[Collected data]
────
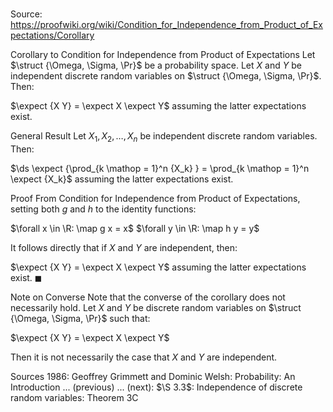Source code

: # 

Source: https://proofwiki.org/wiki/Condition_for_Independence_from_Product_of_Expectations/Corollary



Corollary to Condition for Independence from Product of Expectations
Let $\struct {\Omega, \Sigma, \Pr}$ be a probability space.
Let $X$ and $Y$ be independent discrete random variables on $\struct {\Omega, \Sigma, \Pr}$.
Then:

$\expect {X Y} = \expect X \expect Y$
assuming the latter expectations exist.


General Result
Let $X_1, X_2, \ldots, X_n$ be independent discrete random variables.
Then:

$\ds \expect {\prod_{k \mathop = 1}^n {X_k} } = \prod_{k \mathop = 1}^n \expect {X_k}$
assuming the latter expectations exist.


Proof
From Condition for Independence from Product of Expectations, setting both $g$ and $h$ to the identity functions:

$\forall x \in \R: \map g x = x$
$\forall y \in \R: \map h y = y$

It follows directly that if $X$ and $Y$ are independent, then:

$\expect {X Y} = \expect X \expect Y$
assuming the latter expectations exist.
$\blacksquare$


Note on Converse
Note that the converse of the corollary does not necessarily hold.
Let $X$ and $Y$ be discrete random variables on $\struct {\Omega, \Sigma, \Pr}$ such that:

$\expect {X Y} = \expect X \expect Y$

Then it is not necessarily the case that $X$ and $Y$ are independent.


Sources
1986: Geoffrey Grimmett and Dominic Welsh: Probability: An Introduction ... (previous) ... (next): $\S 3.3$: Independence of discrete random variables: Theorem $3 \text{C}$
────
> **How to complete this task**
Show, from the records above, every line that includes "struct".

> **Result of the exercise**
Let $\struct {\Omega, \Sigma, \Pr}$ be a probability space.
Let $X$ and $Y$ be independent discrete random variables on $\struct {\Omega, \Sigma, \Pr}$.
Let $X$ and $Y$ be discrete random variables on $\struct {\Omega, \Sigma, \Pr}$ such that:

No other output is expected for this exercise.